Dataset entries
=== Section Start ===

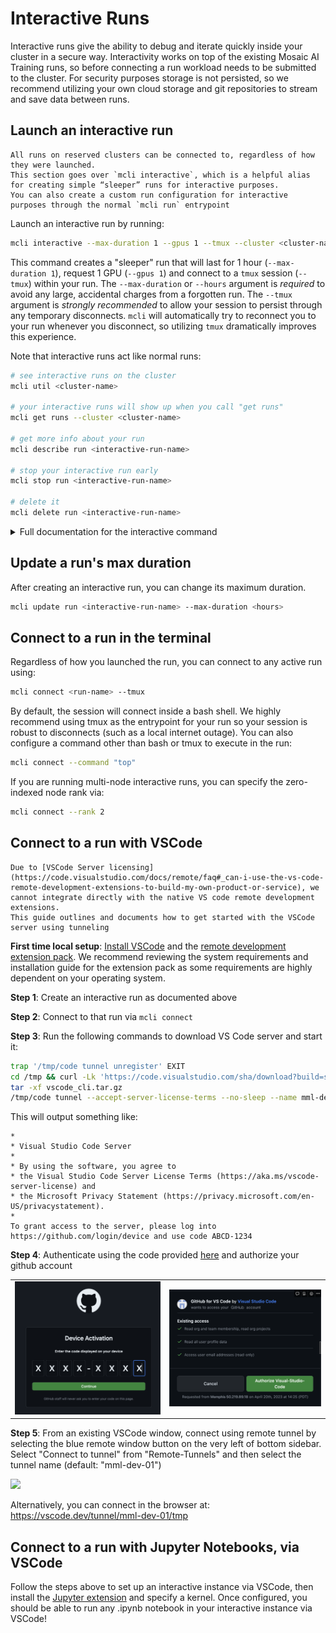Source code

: # Interactive Runs
<!-- TODO: change this? -->
Interactive runs give the ability to debug and iterate quickly inside your cluster in a secure way.
Interactivity works on top of the existing Mosaic AI Training runs, so before connecting a run workload needs to be submitted to the cluster.
For security purposes storage is not persisted, so we recommend utilizing your own cloud storage and git repositories to stream and save data between runs.

## Launch an interactive run

```{admonition} Launching new runs
All runs on reserved clusters can be connected to, regardless of how they were launched.
This section goes over `mcli interactive`, which is a helpful alias for creating simple “sleeper” runs for interactive purposes.
You can also create a custom run configuration for interactive purposes through the normal `mcli run` entrypoint
```

Launch an interactive run by running:

```bash
mcli interactive --max-duration 1 --gpus 1 --tmux --cluster <cluster-name>
```

This command creates a "sleeper" run that will last for 1 hour (`--max-duration 1`), request 1 GPU (`--gpus 1`) and connect to a `tmux` session (`--tmux`) within your run.
The `--max-duration` or `--hours` argument is _required_ to avoid any large, accidental charges from a forgotten run.
The `--tmux` argument is _strongly recommended_ to allow your session to persist through any temporary disconnects.
`mcli` will automatically try to reconnect you to your run whenever you disconnect, so utilizing `tmux` dramatically improves this experience.

Note that interactive runs act like normal runs:

```bash
# see interactive runs on the cluster
mcli util <cluster-name>

# your interactive runs will show up when you call "get runs"
mcli get runs --cluster <cluster-name>

# get more info about your run
mcli describe run <interactive-run-name>

# stop your interactive run early
mcli stop run <interactive-run-name>

# delete it
mcli delete run <interactive-run-name>
```

<details>
  <summary>Full documentation for the interactive command</summary>

```{admonition} Multi-node support
Multi-node interactive runs are currently only supported on reserved, single-tenant clusters
```

```{argparse}
---
module: mcli.cli.m_interactive.m_interactive
func: configure_argparser
passparser:
prog: mcli interactive
---
```

</details>

## Update a run's max duration

After creating an interactive run, you can change its maximum duration.

```bash
mcli update run <interactive-run-name> --max-duration <hours>
```

## Connect to a run in the terminal

Regardless of how you launched the run, you can connect to any active run using:

```bash
mcli connect <run-name> --tmux
```

By default, the session will connect inside a bash shell.
We highly recommend using tmux as the entrypoint for your run so your session is robust to disconnects (such as a local internet outage).
You can also configure a command other than bash or tmux to execute in the run:

```bash
mcli connect --command "top"
```

If you are running multi-node interactive runs, you can specify the zero-indexed node rank via:

```bash
mcli connect --rank 2
```

## Connect to a run with VSCode

```{admonition} Disclaimer
Due to [VSCode Server licensing](https://code.visualstudio.com/docs/remote/faq#_can-i-use-the-vs-code-remote-development-extensions-to-build-my-own-product-or-service), we cannot integrate directly with the native VS code remote development extensions.
This guide outlines and documents how to get started with the VSCode server using tunneling
```

**First time local setup**: [Install VSCode](https://code.visualstudio.com/download) and the [remote development extension pack](https://marketplace.visualstudio.com/items?itemName=ms-vscode-remote.vscode-remote-extensionpack).
We recommend reviewing the system requirements and installation guide for the extension pack as some requirements are highly dependent on your operating system.

**Step 1**: Create an interactive run as documented above

**Step 2**: Connect to that run via `mcli connect`

**Step 3**: Run the following commands to download VS Code server and start it:

```bash
trap '/tmp/code tunnel unregister' EXIT
cd /tmp && curl -Lk 'https://code.visualstudio.com/sha/download?build=stable&os=cli-alpine-x64' --output vscode_cli.tar.gz
tar -xf vscode_cli.tar.gz
/tmp/code tunnel --accept-server-license-terms --no-sleep --name mml-dev-01
```

This will output something like:

```
*
* Visual Studio Code Server
*
* By using the software, you agree to
* the Visual Studio Code Server License Terms (https://aka.ms/vscode-server-license) and
* the Microsoft Privacy Statement (https://privacy.microsoft.com/en-US/privacystatement).
*
To grant access to the server, please log into https://github.com/login/device and use code ABCD-1234
```

**Step 4**: Authenticate using the code provided [here](https://github.com/login/device) and authorize your github account

|                                                               |                                                        |
| ------------------------------------------------------------- | ------------------------------------------------------ |
| ![Authenticate using the code provided](interactive_code.png) | ![Authorize your github account](interactive_auth.png) |

**Step 5**: From an existing VSCode window, connect using remote tunnel by selecting the blue remote window button on the very left of bottom sidebar.
Select "Connect to tunnel" from "Remote-Tunnels" and then select the tunnel name (default: "mml-dev-01")

![](interactive_tunneling.gif)

Alternatively, you can connect in the browser at: https://vscode.dev/tunnel/mml-dev-01/tmp

## Connect to a run with Jupyter Notebooks, via VSCode

Follow the steps above to set up an interactive instance via VSCode, then install the [Jupyter extension](https://marketplace.visualstudio.com/items?itemName=ms-toolsai.jupyter) and specify a kernel. Once configured, you should be able to run any .ipynb notebook in your interactive instance via VSCode!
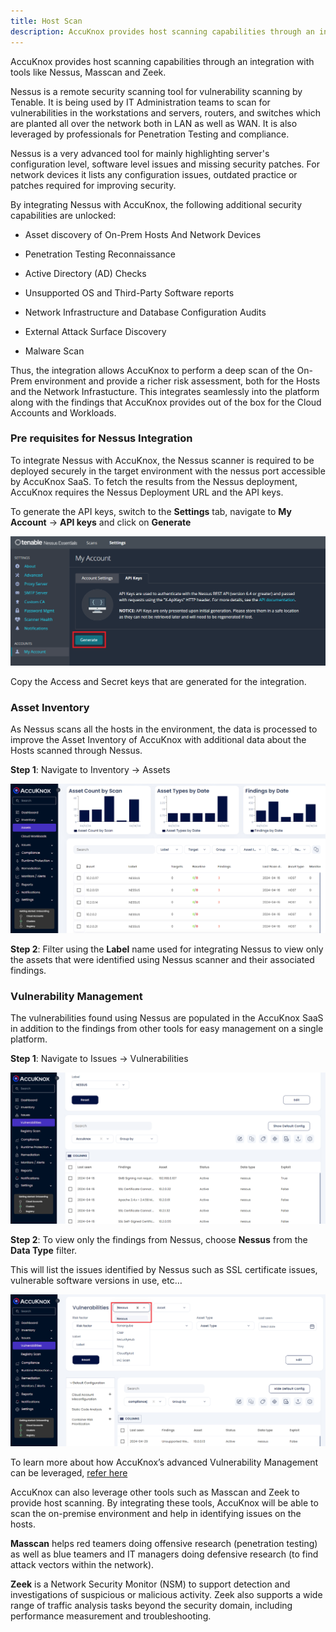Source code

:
 ```yaml
---
title: Host Scan
description: AccuKnox provides host scanning capabilities through an integration with tools like Nessus, Masscan and Zeek. This helps in identifying issues on the hosts in the on-premise environment.
---
```


AccuKnox provides host scanning capabilities through an integration with tools like Nessus, Masscan and Zeek.

Nessus is a remote security scanning tool for vulnerability scanning by Tenable. It is being used by IT Administration teams to scan for vulnerabilities in the workstations and servers, routers, and switches which are planted all over the network both in LAN as well as WAN. It is also leveraged by professionals for Penetration Testing and compliance.

Nessus is a very advanced tool for mainly highlighting server's configuration level, software level issues and missing security patches. For network devices it lists any configuration issues, outdated practice or patches required for improving security.

By integrating Nessus with AccuKnox, the following additional security capabilities are unlocked:

- Asset discovery of On-Prem Hosts And Network Devices

- Penetration Testing Reconnaissance

- Active Directory (AD) Checks

- Unsupported OS and Third-Party Software reports

- Network Infrastructure and Database Configuration Audits

- External Attack Surface Discovery

- Malware Scan

Thus, the integration allows AccuKnox to perform a deep scan of the On-Prem environment and provide a richer risk assessment, both for the Hosts and the Network Infrastucture. This integrates seamlessly into the platform along with the findings that AccuKnox provides out of the box for the Cloud Accounts and Workloads.

### Pre requisites for Nessus Integration

To integrate Nessus with AccuKnox, the Nessus scanner is required to be deployed securely in the target environment with the nessus port accessible by AccuKnox SaaS. To fetch the results from the Nessus deployment, AccuKnox requires the Nessus Deployment URL and the API keys.

To generate the API keys, switch to the **Settings** tab, navigate to **My Account** → **API keys** and click on **Generate**

![](images/host-sec/nessus-api.png)

Copy the Access and Secret keys that are generated for the integration.

### Asset Inventory

As Nessus scans all the hosts in the environment, the data is processed to improve the Asset Inventory of AccuKnox with additional data about the Hosts scanned through Nessus.

**Step 1**: Navigate to Inventory → Assets

![](images/host-sec/inventory.png)

**Step 2**: Filter using the **Label** name used for integrating Nessus to view only the assets that were identified using Nessus scanner and their associated findings.

### Vulnerability Management

The vulnerabilities found using Nessus are populated in the AccuKnox SaaS in addition to the findings from other tools for easy management on a single platform.

**Step 1**: Navigate to Issues → Vulnerabilities

![](images/host-sec/vuln-list.png)

**Step 2**: To view only the findings from Nessus, choose **Nessus** from the **Data Type** filter.

This will list the issues identified by Nessus such as SSL certificate issues, vulnerable software versions in use, etc…

![](images/host-sec/vuln-filter.png)

To learn more about how AccuKnox’s advanced Vulnerability Management can be leveraged, [refer here](./vulnerability.md)

AccuKnox can also leverage other tools such as Masscan and Zeek to provide host scanning. By integrating these tools, AccuKnox will be able to scan the on-premise environment and help in identifying issues on the hosts.

**Masscan** helps red teamers doing offensive research (penetration testing) as well as blue teamers and IT managers doing defensive research (to find attack vectors within the network).

**Zeek** is a Network Security Monitor (NSM) to support detection and investigations of suspicious or malicious activity. Zeek also supports a wide range of traffic analysis tasks beyond the security domain, including performance measurement and troubleshooting.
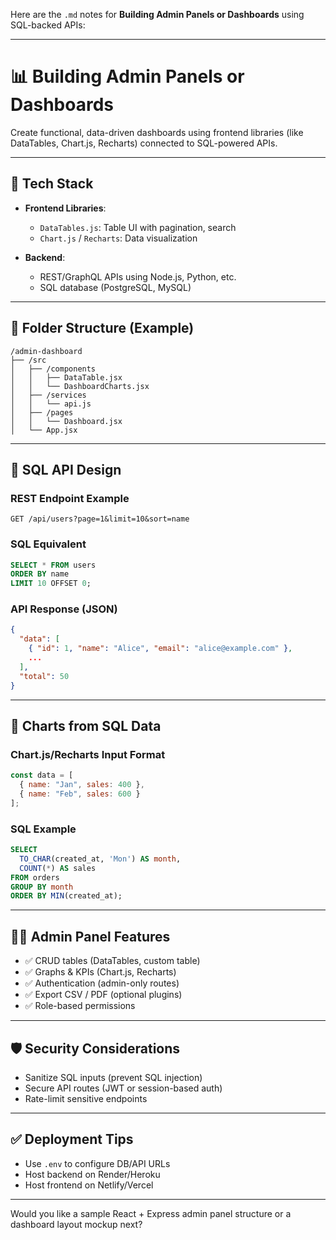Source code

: Here are the `.md` notes for **Building Admin Panels or Dashboards** using SQL-backed APIs:

---

# 📊 Building Admin Panels or Dashboards

Create functional, data-driven dashboards using frontend libraries (like DataTables, Chart.js, Recharts) connected to SQL-powered APIs.

---

## 🧱 Tech Stack

* **Frontend Libraries**:

  * `DataTables.js`: Table UI with pagination, search
  * `Chart.js` / `Recharts`: Data visualization

* **Backend**:

  * REST/GraphQL APIs using Node.js, Python, etc.
  * SQL database (PostgreSQL, MySQL)

---

## 📁 Folder Structure (Example)

```
/admin-dashboard
├── /src
│   ├── /components
│   │   ├── DataTable.jsx
│   │   └── DashboardCharts.jsx
│   ├── /services
│   │   └── api.js
│   ├── /pages
│   │   └── Dashboard.jsx
│   └── App.jsx
```

---

## 🧾 SQL API Design

### REST Endpoint Example

```http
GET /api/users?page=1&limit=10&sort=name
```

### SQL Equivalent

```sql
SELECT * FROM users
ORDER BY name
LIMIT 10 OFFSET 0;
```

### API Response (JSON)

```json
{
  "data": [
    { "id": 1, "name": "Alice", "email": "alice@example.com" },
    ...
  ],
  "total": 50
}
```

---

## 🧮 Charts from SQL Data

### Chart.js/Recharts Input Format

```js
const data = [
  { name: "Jan", sales: 400 },
  { name: "Feb", sales: 600 }
];
```

### SQL Example

```sql
SELECT
  TO_CHAR(created_at, 'Mon') AS month,
  COUNT(*) AS sales
FROM orders
GROUP BY month
ORDER BY MIN(created_at);
```

---

## 🧑‍💼 Admin Panel Features

* ✅ CRUD tables (DataTables, custom table)
* ✅ Graphs & KPIs (Chart.js, Recharts)
* ✅ Authentication (admin-only routes)
* ✅ Export CSV / PDF (optional plugins)
* ✅ Role-based permissions

---

## 🛡️ Security Considerations

* Sanitize SQL inputs (prevent SQL injection)
* Secure API routes (JWT or session-based auth)
* Rate-limit sensitive endpoints

---

## ✅ Deployment Tips

* Use `.env` to configure DB/API URLs
* Host backend on Render/Heroku
* Host frontend on Netlify/Vercel

---

Would you like a sample React + Express admin panel structure or a dashboard layout mockup next?
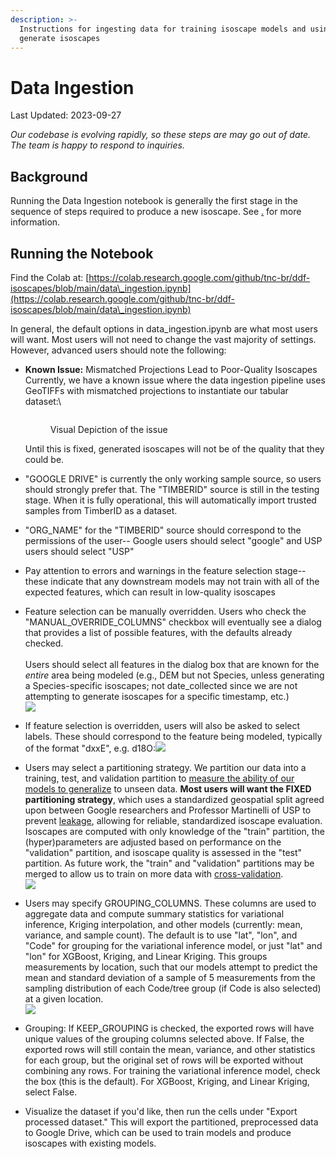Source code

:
 ```yaml
---
description: >-
  Instructions for ingesting data for training isoscape models and using them to
  generate isoscapes
---
```


# Data Ingestion

Last Updated: 2023-09-27

_Our codebase is evolving rapidly, so these steps are may go out of date. The team is happy to respond to inquiries._

## Background&#x20;

Running the Data Ingestion notebook is generally the first stage in the sequence of steps required to produce a new isoscape. See [.](./ "mention") for more information.

## Running the Notebook

Find the Colab at: [https://colab.research.google.com/github/tnc-br/ddf-isoscapes/blob/main/data\_ingestion.ipynb](https://colab.research.google.com/github/tnc-br/ddf-isoscapes/blob/main/data\_ingestion.ipynb)

In general, the default options in data\_ingestion.ipynb are what most users will want. Most users will not need to change the vast majority of settings. However, advanced users should note the following:

*   **Known Issue:** Mismatched Projections Lead to Poor-Quality Isoscapes\
    Currently, we have a known issue where the data ingestion pipeline uses GeoTIFFs with mismatched projections to instantiate our tabular dataset:\


    <figure><img src="../../../.gitbook/assets/image (18).png" alt=""><figcaption><p>Visual Depiction of the issue</p></figcaption></figure>

    Until this is fixed, generated isoscapes will not be of the quality that they could be.
* "GOOGLE DRIVE" is currently the only working sample source, so users should strongly prefer that. The "TIMBERID" source is still in the testing stage. When it is fully operational, this will automatically import trusted samples from TimberID as a dataset.
* "ORG\_NAME" for the "TIMBERID" source should correspond to the permissions of the user-- Google users should select "google" and USP users should select "USP"
* Pay attention to errors and warnings in the feature selection stage-- these indicate that any downstream models may not train with all of the expected features, which can result in low-quality isoscapes
* Feature selection can be manually overridden. Users who check the "MANUAL\_OVERRIDE\_COLUMNS" checkbox will eventually see a dialog that provides a list of possible features, with the defaults already checked.\
  \
  Users should select all features in the dialog box that are known for the _entire_ area being modeled (e.g., DEM but not Species, unless generating a Species-specific isoscapes; not date\_collected since we are not attempting to generate isoscapes for a specific timestamp, etc.)\
  ![](<../../../.gitbook/assets/image (10).png>)
* If feature selection is overridden, users will also be asked to select labels. These should correspond to the feature being modeled, typically of the format "dxxE", e.g. d18O:![](<../../../.gitbook/assets/image (11).png>)
* Users may select a partitioning strategy. We partition our data into a training, test, and validation partition to [measure the ability of our models to generalize](https://en.wikipedia.org/wiki/Training,\_validation,\_and\_test\_data\_sets) to unseen data. **Most users will want the FIXED partitioning strategy**, which uses a standardized geospatial split agreed upon between Google researchers and Professor Martinelli of USP to prevent [leakage](https://towardsdatascience.com/data-leakage-in-machine-learning-how-it-can-be-detected-and-minimize-the-risk-8ef4e3a97562), allowing for reliable, standardized isoscape evaluation. Isoscapes are computed with only knowledge of the "train" partition, the (hyper)parameters are adjusted based on performance on the "validation" partition, and isoscape quality is assessed in the "test" partition. As future work, the "train" and "validation" partitions may be merged to allow us to train on more data with [cross-validation](https://en.wikipedia.org/wiki/Cross-validation\_\(statistics\)).\
  ![](<../../../.gitbook/assets/image (12).png>)
* Users may specify GROUPING\_COLUMNS. These columns are used to aggregate data and compute summary statistics for variational inference, Kriging interpolation, and other models (currently: mean, variance, and sample count). The default is to use "lat", "lon", and "Code" for grouping for the variational inference model, or just "lat" and "lon" for XGBoost, Kriging, and Linear Kriging. This groups measurements by location, such that our models attempt to predict the mean and standard deviation of a sample of 5 measurements from the sampling distribution of each Code/tree group (if Code is also selected) at a given location.\
  ![](<../../../.gitbook/assets/image (13).png>)
* Grouping: If KEEP\_GROUPING is checked, the exported rows will have unique values of the grouping columns selected above. If False, the exported rows will still contain the mean, variance, and other statistics for each group, but the original set of rows will be exported without combining any rows. For training the variational inference model, check the box (this is the default). For XGBoost, Kriging, and Linear Kriging, select False.
* Visualize the dataset if you'd like, then run the cells under "Export processed dataset." This will export the partitioned, preprocessed data to Google Drive, which can be used to train models and produce isoscapes with existing models.

<figure><img src="../../../.gitbook/assets/image (17).png" alt=""><figcaption></figcaption></figure>

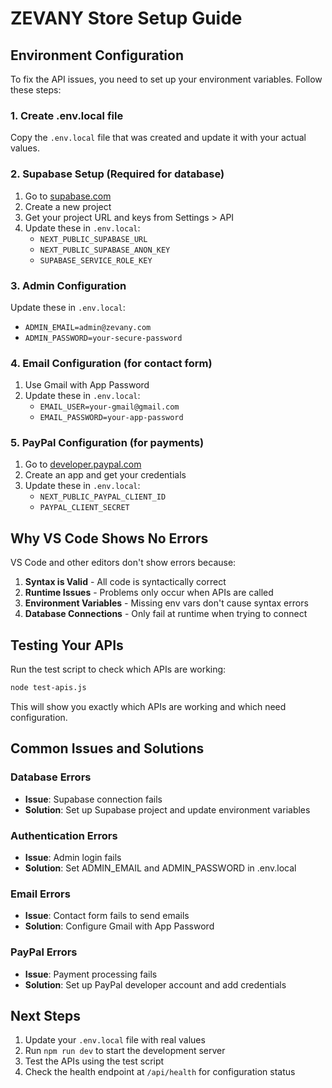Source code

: # ZEVANY Store Setup Guide

## Environment Configuration

To fix the API issues, you need to set up your environment variables. Follow these steps:

### 1. Create .env.local file
Copy the `.env.local` file that was created and update it with your actual values.

### 2. Supabase Setup (Required for database)
1. Go to [supabase.com](https://supabase.com)
2. Create a new project
3. Get your project URL and keys from Settings > API
4. Update these in `.env.local`:
   - `NEXT_PUBLIC_SUPABASE_URL`
   - `NEXT_PUBLIC_SUPABASE_ANON_KEY`
   - `SUPABASE_SERVICE_ROLE_KEY`

### 3. Admin Configuration
Update these in `.env.local`:
- `ADMIN_EMAIL=admin@zevany.com`
- `ADMIN_PASSWORD=your-secure-password`

### 4. Email Configuration (for contact form)
1. Use Gmail with App Password
2. Update these in `.env.local`:
   - `EMAIL_USER=your-gmail@gmail.com`
   - `EMAIL_PASSWORD=your-app-password`

### 5. PayPal Configuration (for payments)
1. Go to [developer.paypal.com](https://developer.paypal.com)
2. Create an app and get your credentials
3. Update these in `.env.local`:
   - `NEXT_PUBLIC_PAYPAL_CLIENT_ID`
   - `PAYPAL_CLIENT_SECRET`

## Why VS Code Shows No Errors

VS Code and other editors don't show errors because:

1. **Syntax is Valid** - All code is syntactically correct
2. **Runtime Issues** - Problems only occur when APIs are called
3. **Environment Variables** - Missing env vars don't cause syntax errors
4. **Database Connections** - Only fail at runtime when trying to connect

## Testing Your APIs

Run the test script to check which APIs are working:

```bash
node test-apis.js
```

This will show you exactly which APIs are working and which need configuration.

## Common Issues and Solutions

### Database Errors
- **Issue**: Supabase connection fails
- **Solution**: Set up Supabase project and update environment variables

### Authentication Errors
- **Issue**: Admin login fails
- **Solution**: Set ADMIN_EMAIL and ADMIN_PASSWORD in .env.local

### Email Errors
- **Issue**: Contact form fails to send emails
- **Solution**: Configure Gmail with App Password

### PayPal Errors
- **Issue**: Payment processing fails
- **Solution**: Set up PayPal developer account and add credentials

## Next Steps

1. Update your `.env.local` file with real values
2. Run `npm run dev` to start the development server
3. Test the APIs using the test script
4. Check the health endpoint at `/api/health` for configuration status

=== Section End ===

- _Problem to solve_: Your task is to reproduce the entries above word for word, from the first line through the line with "a forgotten run.", and please leave out any pictures.

- _Solution_:
Source code

: # Interactive Runs
<!-- TODO: change this? -->
Interactive runs give the ability to debug and iterate quickly inside your cluster in a secure way.
Interactivity works on top of the existing Mosaic AI Training runs, so before connecting a run workload needs to be submitted to the cluster.
For security purposes storage is not persisted, so we recommend utilizing your own cloud storage and git repositories to stream and save data between runs.

## Launch an interactive run

```{admonition} Launching new runs
All runs on reserved clusters can be connected to, regardless of how they were launched.
This section goes over `mcli interactive`, which is a helpful alias for creating simple “sleeper” runs for interactive purposes.
You can also create a custom run configuration for interactive purposes through the normal `mcli run` entrypoint
```

Launch an interactive run by running:

```bash
mcli interactive --max-duration 1 --gpus 1 --tmux --cluster <cluster-name>
```

This command creates a "sleeper" run that will last for 1 hour (`--max-duration 1`), request 1 GPU (`--gpus 1`) and connect to a `tmux` session (`--tmux`) within your run.
The `--max-duration` or `--hours` argument is _required_ to avoid any large, accidental charges from a forgotten run.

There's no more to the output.